Piala Dunia dalam Politik Negara
Harian Rakyat Aceh, 26 Juni 2014.
PIALA DUNIA DALAM POLITIK NEGARA
Danil Akbar Taqwadin, MSc.
Beberapa waktu ke depan kita akan menyaksikan pergelaran sepakbola terbesar sejagad yang
diadakan di Brazil, Piala Dunia atau World Cup 2014. Turnamen ini akan dimeriahkan oleh 32
negara yaitu; Brazil, Kroasia, Mexico, Kamerun, Spanyol, Belanda, Chili, Australia, Kolombia,
Yunani, Pantai Gading, Jepang, Uruguay, Kosta Rika, Inggris, Italia, Swiss, Ekuador, Perancis,
Honduras, Argentina, Bosnia Herzegovina, Iran, Nigeria, Jerman, Portugal, Ghana, Amerika
Serikat, Belgia, Aljazair, Russia, dan Korea Selatan.

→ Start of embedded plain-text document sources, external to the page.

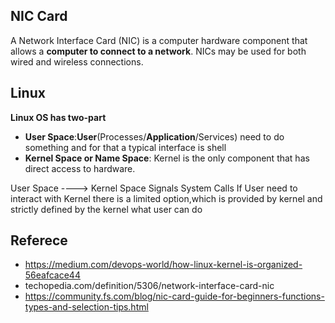 ## NIC Card
A Network Interface Card (NIC) is a computer hardware component that allows a **computer to connect to a network**. NICs may be used for both wired and wireless connections.
## Linux 
**Linux OS has two-part**

 - **User Space**:**User**(Processes/**Application**/Services) need to do something and for that a typical interface is shell
 - **Kernel Space or Name Space**: Kernel is the only component that has direct access to hardware.

User Space ----> Kernel Space
                     Signals
                     System Calls 
If User need to interact with Kernel there is a limited option,which is provided by kernel and strictly defined by the kernel what user can do

## Referece 

 - https://medium.com/devops-world/how-linux-kernel-is-organized-56eafcace44
 - techopedia.com/definition/5306/network-interface-card-nic
 - https://community.fs.com/blog/nic-card-guide-for-beginners-functions-types-and-selection-tips.html

<!--stackedit_data:
eyJoaXN0b3J5IjpbMjUwNzQ3MjIyLDE2MTU3Njg3ODAsMjA4Mz
c0NDUyNCwzODgxOTc3NjksLTE4NTAwMDQxNjYsNDk3ODE4ODEw
LDczMDk5ODExNl19
-->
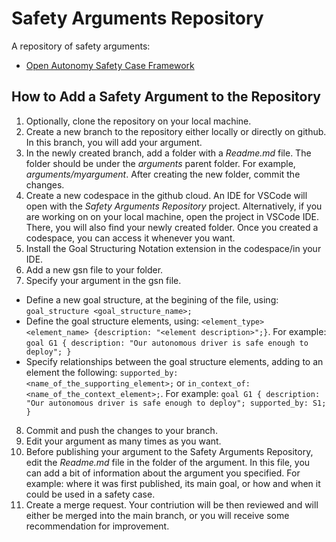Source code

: # Safety Arguments Repository
A repository of safety arguments:

- [Open Autonomy Safety Case Framework](./arguments/open_autonomy_safety_case_framework)

## How to Add a Safety Argument to the Repository

1. Optionally, clone the repository on your local machine.
2. Create a new branch to the repository either locally or directly on github. In this branch, you will add your argument.
3. In the newly created branch, add a folder with a _Readme.md_ file. The folder should be under the _arguments_ parent folder. For example,  _arguments/myargument_. After creating the new folder, commit the changes.
4. Create a new codespace in the github cloud. An IDE for VSCode will open with the _Safety Arguments Repository_ project. Alternatively, if you are working on  on your local machine, open the project in VSCode IDE. There, you will also find your newly created folder. Once you created a codespace, you can access it whenever you want.
5. Install the Goal Structuring Notation extension in the codespace/in your IDE.
6. Add a new gsn file to your folder. 
7. Specify your argument in the gsn file.
  - Define a new goal structure, at the begining of the file, using: `goal_structure <goal_structure_name>;`
  - Define the goal structure elements, using: `<element_type> <element_name> {description: "<element description>";}`. For example:
    `goal G1 {
    description: "Our autonomous driver is safe enough to deploy";
    }`
  - Specify relationships between the goal structure elements, adding to an element the following: `supported_by: <name_of_the_supporting_element>;` or `in_context_of: <name_of_the_context_element>;`. For example:
    `goal G1 {
    description: "Our autonomous driver is safe enough to deploy";
    supported_by: S1;
    }`
8. Commit and push the changes to your branch.
9. Edit your argument as many times as you want.
10. Before publishing your argument to the Safety Arguments Repository, edit the _Readme.md_ file in the folder of the argument. In this file, you can add a bit of information about the argument you specified. For example: where it was first published, its main goal, or how and when it could be used in a safety case. 
11. Create a merge request. Your contriution will be then reviewed and will either be merged into the main branch, or you will receive some recommendation for improvement.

Jutaan pasang mata diprediksi akan menyaksikan turnamen akbar ini. Walaupun berbeda
nationality tetap saja setiap orang di belahan dunia manapun memiliki tim yang diusung untuk
menjuarai turnamen ini. Para produsen jersey timnas mengharapkan meraup keuntungan sebesarbesarnya dalam momentum ini. Berbagai produk entertainment berkaitan World Cup menjadi
best seller dan hot topic yang dapat dijual mahal.

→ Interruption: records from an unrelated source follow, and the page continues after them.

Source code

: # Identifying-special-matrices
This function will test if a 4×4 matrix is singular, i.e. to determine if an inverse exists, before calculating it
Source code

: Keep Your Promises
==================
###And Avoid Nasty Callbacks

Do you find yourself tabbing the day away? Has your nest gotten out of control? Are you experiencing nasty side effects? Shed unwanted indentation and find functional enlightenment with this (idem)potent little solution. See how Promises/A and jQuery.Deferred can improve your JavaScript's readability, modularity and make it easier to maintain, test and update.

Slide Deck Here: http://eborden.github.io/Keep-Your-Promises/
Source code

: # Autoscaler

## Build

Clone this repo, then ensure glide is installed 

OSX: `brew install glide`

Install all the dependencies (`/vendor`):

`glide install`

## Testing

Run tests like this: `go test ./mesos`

Di Indonesia sendiri, momen World Cup selalu disambut antusias dan gempita. Masyarakat
antusias menyambut pergelaran akbar yang diadakan 4 tahun sekali ini. Kafe dan resto telah
mempersiapkan konsep dan tempat yang layak untuk menyambut penikmat sepakbola. Berbagai
media massa juga telah “menghitung mundur” pergelaran ini. Kolom dan durasi telah disediakan
khusus oleh awak media untuk menyampaikan perkembangan seputar World Cup 2014.

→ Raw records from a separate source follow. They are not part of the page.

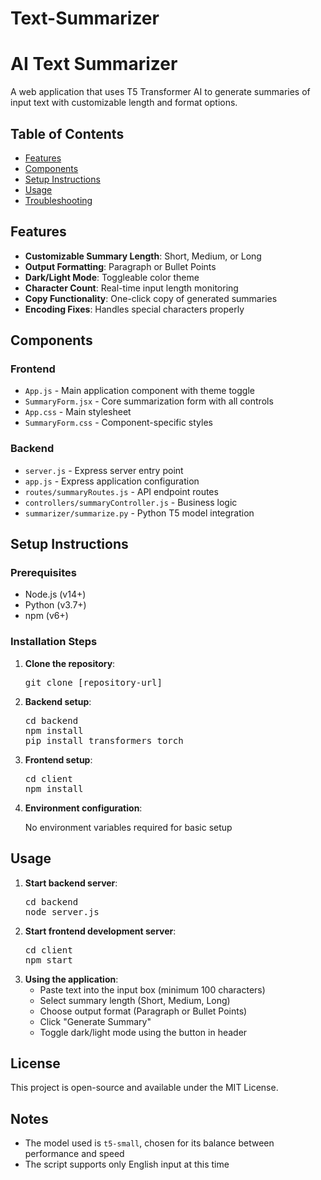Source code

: # Text-Summarizer
<h1>AI Text Summarizer</h1>
<p>A web application that uses T5 Transformer AI to generate summaries of input text with customizable length and format options.</p>

<h2>Table of Contents</h2>
<ul>
    <li><a href="#features">Features</a></li>
    <li><a href="#components">Components</a></li>
    <li><a href="#setup">Setup Instructions</a></li>
    <li><a href="#usage">Usage</a></li>
    <li><a href="#troubleshooting">Troubleshooting</a></li>
</ul>

<h2 id="features">Features</h2>
<ul>
    <li><strong>Customizable Summary Length</strong>: Short, Medium, or Long</li>
    <li><strong>Output Formatting</strong>: Paragraph or Bullet Points</li>
    <li><strong>Dark/Light Mode</strong>: Toggleable color theme</li>
    <li><strong>Character Count</strong>: Real-time input length monitoring</li>
    <li><strong>Copy Functionality</strong>: One-click copy of generated summaries</li>
    <li><strong>Encoding Fixes</strong>: Handles special characters properly</li>
</ul>

<h2 id="components">Components</h2>

<h3>Frontend</h3>
<ul>
    <li><code>App.js</code> - Main application component with theme toggle</li>
    <li><code>SummaryForm.jsx</code> - Core summarization form with all controls</li>
    <li><code>App.css</code> - Main stylesheet</li>
    <li><code>SummaryForm.css</code> - Component-specific styles</li>
</ul>

<h3>Backend</h3>
<ul>
    <li><code>server.js</code> - Express server entry point</li>
    <li><code>app.js</code> - Express application configuration</li>
    <li><code>routes/summaryRoutes.js</code> - API endpoint routes</li>
    <li><code>controllers/summaryController.js</code> - Business logic</li>
    <li><code>summarizer/summarize.py</code> - Python T5 model integration</li>
</ul>

<h2 id="setup">Setup Instructions</h2>

<h3>Prerequisites</h3>
<ul>
    <li>Node.js (v14+)</li>
    <li>Python (v3.7+)</li>
    <li>npm (v6+)</li>
</ul>

<h3>Installation Steps</h3>
<ol>
    <li><strong>Clone the repository</strong>:
        <pre>git clone [repository-url]</pre>
    </li>
    <li><strong>Backend setup</strong>:
        <pre>cd backend
npm install
pip install transformers torch</pre>
    </li>
    <li><strong>Frontend setup</strong>:
        <pre>cd client
npm install</pre>
    </li>
    <li><strong>Environment configuration</strong>:
        <p>No environment variables required for basic setup</p>
    </li>
</ol>

<h2 id="usage">Usage</h2>
<ol>
    <li><strong>Start backend server</strong>:
        <pre>cd backend
node server.js</pre>
    </li>
    <li><strong>Start frontend development server</strong>:
        <pre>cd client
npm start</pre>
    </li>
    <li><strong>Using the application</strong>:
        <ul>
            <li>Paste text into the input box (minimum 100 characters)</li>
            <li>Select summary length (Short, Medium, Long)</li>
            <li>Choose output format (Paragraph or Bullet Points)</li>
            <li>Click "Generate Summary"</li>
            <li>Toggle dark/light mode using the button in header</li>
        </ul>
    </li>
</ol>

<h2>License</h2>
<p>This project is open-source and available under the MIT License.</p>
<h2>Notes</h2>
<ul>
  <li>The model used is <code>t5-small</code>, chosen for its balance between performance and speed</li>
  <li>The script supports only English input at this time</li>
</ul>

Sepakbola : Kehidupan Politik, Ekonomi dan Sosial
Sepakbola, sebagai olahraga universal dan trans-boundary, mempengaruhi kehidupan politik,
ekonomi dan sosial masyarakat sebuah negara atau antar negara. Sepakbola dapat digunakan
sebagai instrumen perdamaian dan pemersatu bangsa. Menurut Marty Natalegawa, Menteri Luar
Negeri Indonesia dalam tabloid Diplomasi (15 Juli – 14 Agustus 2013), “Olahraga (termasuk
Sepakbola) adalah bagian dari diplomasi publik dan sarana untuk menjalin persahabatan dan
perdamaian antar negara.” Oleh karena itu, olahraga dapat mengisi gap antar actor negara,
mempromosikan kerjasama, dialog dan pembangunan. Prinsipnya, Sepakbola dapat
menyebarkan nilai-nilai positive seperti sportifitas, disiplin, toleransi dan welas asih (Murray,
2012). Selain itu menurut Deyo (2013), sepakbola, dapat menginspirasi revolusi yang
menyebabkan perang, atau mengangkat harkat dan martabat sebuah bangsa dan masyarakat.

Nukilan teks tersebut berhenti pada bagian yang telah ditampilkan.